Kseniu, Łukaszu… Dziękuję Wam po stokroć życząc wszystkiego co najlepsze w Waszym wspólnym życiu !

CZYTAJ I PISZ KOMENTARZE

Super klimacik na tych zdjęciach jest. No i ten akcent regionalny – Mega!

Dziękuję Piotrku! Miło czytać tak budujące wpisy! Wszystkiego co dobre życzę. Pozdrawiam!!!

Wspaniały klimat, lekkość i folk. Przepięknie!

Sławomir Kłuciejasz - Fotografia

Bardzo dziękuję za komentarz! Takie wpisy cieszą najbardziej. Pozdrowienia !!!

Bardzo żywy reportaż. Mnóstwo fajnej energii w tych kadrach

Piękne! Uwielbiam takie ludowe, folkowe klimaty.

Sławomir Kłuciejasz - Fotografia

Wielkie Dzięki Michał! Rzeczywiście tego typu oprawa ślubu ma swój wielki urok i daje spore możliwości dla tworzenia ciekawych, kolorowych kadrów. Pozdrawiam!

Ależ dynamika i złapane emocje! Konkret historia.

Cudny ten reportaż naturalny ale dynamiczny.
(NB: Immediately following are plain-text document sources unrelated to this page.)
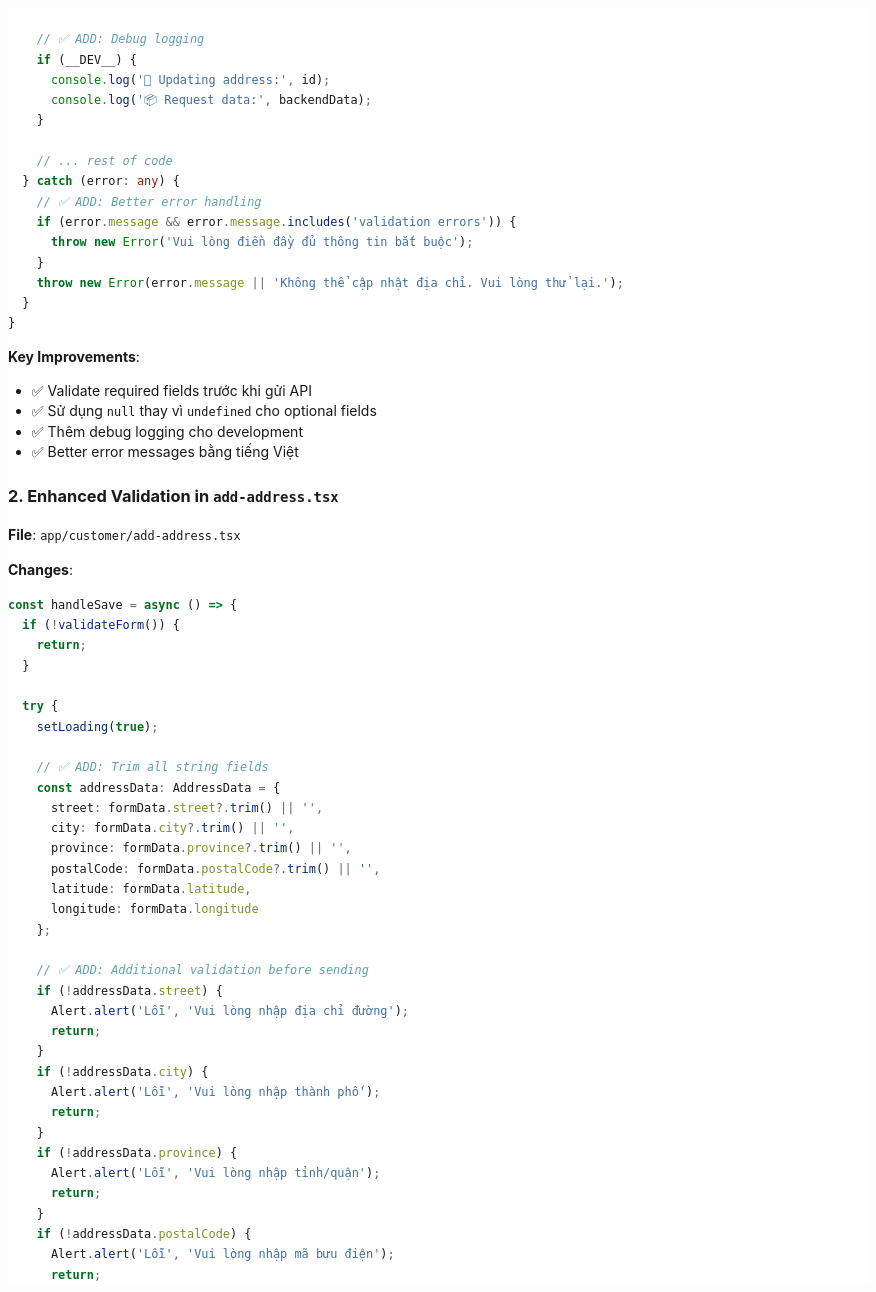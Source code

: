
 ```typescript

    // ✅ ADD: Debug logging
    if (__DEV__) {
      console.log('🔄 Updating address:', id);
      console.log('📦 Request data:', backendData);
    }

    // ... rest of code
  } catch (error: any) {
    // ✅ ADD: Better error handling
    if (error.message && error.message.includes('validation errors')) {
      throw new Error('Vui lòng điền đầy đủ thông tin bắt buộc');
    }
    throw new Error(error.message || 'Không thể cập nhật địa chỉ. Vui lòng thử lại.');
  }
}
```

**Key Improvements**:
- ✅ Validate required fields trước khi gửi API
- ✅ Sử dụng `null` thay vì `undefined` cho optional fields
- ✅ Thêm debug logging cho development
- ✅ Better error messages bằng tiếng Việt

### 2. Enhanced Validation in `add-address.tsx`

**File**: `app/customer/add-address.tsx`

**Changes**:
```typescript
const handleSave = async () => {
  if (!validateForm()) {
    return;
  }

  try {
    setLoading(true);

    // ✅ ADD: Trim all string fields
    const addressData: AddressData = {
      street: formData.street?.trim() || '',
      city: formData.city?.trim() || '',
      province: formData.province?.trim() || '',
      postalCode: formData.postalCode?.trim() || '',
      latitude: formData.latitude,
      longitude: formData.longitude
    };

    // ✅ ADD: Additional validation before sending
    if (!addressData.street) {
      Alert.alert('Lỗi', 'Vui lòng nhập địa chỉ đường');
      return;
    }
    if (!addressData.city) {
      Alert.alert('Lỗi', 'Vui lòng nhập thành phố');
      return;
    }
    if (!addressData.province) {
      Alert.alert('Lỗi', 'Vui lòng nhập tỉnh/quận');
      return;
    }
    if (!addressData.postalCode) {
      Alert.alert('Lỗi', 'Vui lòng nhập mã bưu điện');
      return;
```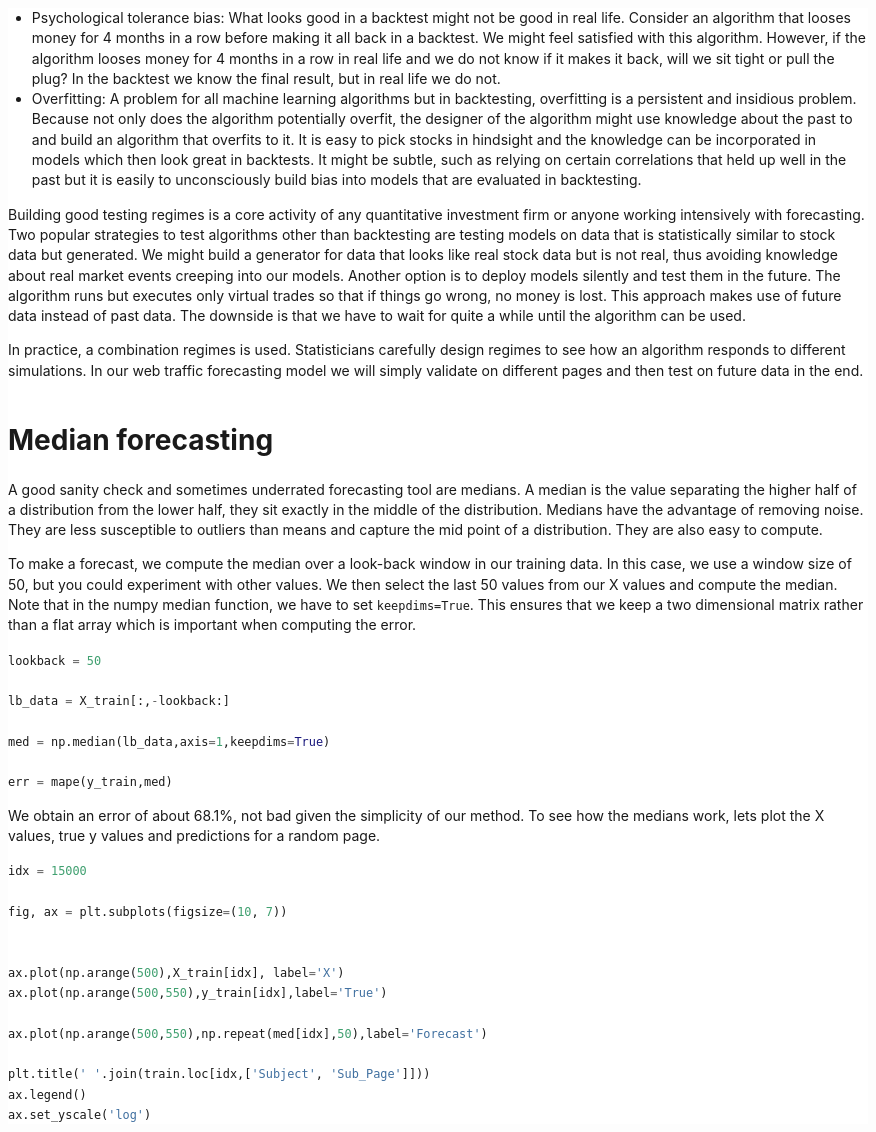 - Psychological tolerance bias: What looks good in a backtest might not be good in real life. Consider an algorithm that looses money for 4 months in a row before making it all back in a backtest. We might feel satisfied with this algorithm. However, if the algorithm looses money for 4 months in a row in real life and we do not know if it makes it back, will we sit tight or pull the plug? In the backtest we know the final result, but in real life we do not.
- Overfitting: A problem for all machine learning algorithms but in backtesting, overfitting is a persistent and insidious problem. Because not only does the algorithm potentially overfit, the designer of the algorithm might use knowledge about the past to and build an algorithm that overfits to it. It is easy to pick stocks in hindsight and the knowledge can be incorporated in models which then look great in backtests. It might be subtle, such as relying on certain correlations that held up well in the past but it is easily to unconsciously build bias into models that are evaluated in backtesting.

Building good testing regimes is a core activity of any quantitative investment firm or anyone working intensively with forecasting. Two popular strategies to test algorithms other than backtesting are testing models on data that is statistically similar to stock data but generated. We might build a generator for data that looks like real stock data but is not real, thus avoiding knowledge about real market events creeping into our models. Another option is to deploy models silently and test them in the future. The algorithm runs but executes only virtual trades so that if things go wrong, no money is lost. This approach makes use of future data instead of past data. The downside is that we have to wait for quite a while until the algorithm can be used.

In practice, a combination regimes is used. Statisticians carefully design regimes to see how an algorithm responds to different simulations. In our web traffic forecasting model we will simply validate on different pages and then test on future data in the end.

# Median forecasting
A good sanity check and sometimes underrated forecasting tool are medians. A median is the value separating the higher half of a distribution from the lower half, they sit exactly in the middle of the distribution. Medians have the advantage of removing noise. They are less susceptible to outliers than means and capture the mid point of a distribution. They are also easy to compute. 

To make a forecast, we compute the median over a look-back window in our training data. In this case, we use a window size of 50, but you could experiment with other values. We then select the last 50 values from our X values and compute the median. Note that in the numpy median function, we have to set `keepdims=True`. This ensures that we keep a two dimensional matrix rather than a flat array which is important when computing the error. 

```Python 
lookback = 50

lb_data = X_train[:,-lookback:]

med = np.median(lb_data,axis=1,keepdims=True)

err = mape(y_train,med)
``` 

We obtain an error of about 68.1%, not bad given the simplicity of our method. To see how the medians work, lets plot the X values, true y values and predictions for a random page.

```Python 
idx = 15000

fig, ax = plt.subplots(figsize=(10, 7))


ax.plot(np.arange(500),X_train[idx], label='X')
ax.plot(np.arange(500,550),y_train[idx],label='True')

ax.plot(np.arange(500,550),np.repeat(med[idx],50),label='Forecast')

plt.title(' '.join(train.loc[idx,['Subject', 'Sub_Page']]))
ax.legend()
ax.set_yscale('log')
```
Piękne barwy i światło. I te elementy regionalno folklorystyczne świetnie budują klimat. Brawa

Piękne regionalne akcenty <3 Sławku, zazdroszę tak ciekawego zlecenia. Cieszę się, że mogłem choć dźwiękowo być tam obecny 🙂

Sławomir Kłuciejasz - Fotografia

Czyżby oko wielkiego brata widziało wszystko? Miło, że zawitałeś w moich skromnych progach. Twoje audycje są najlepszym wypełniaczem czasu podczas ślubnych wyjazdów. Nie mogłem pominąć tego wątku 🙂 Serdeczne pozdrowienia Jacku!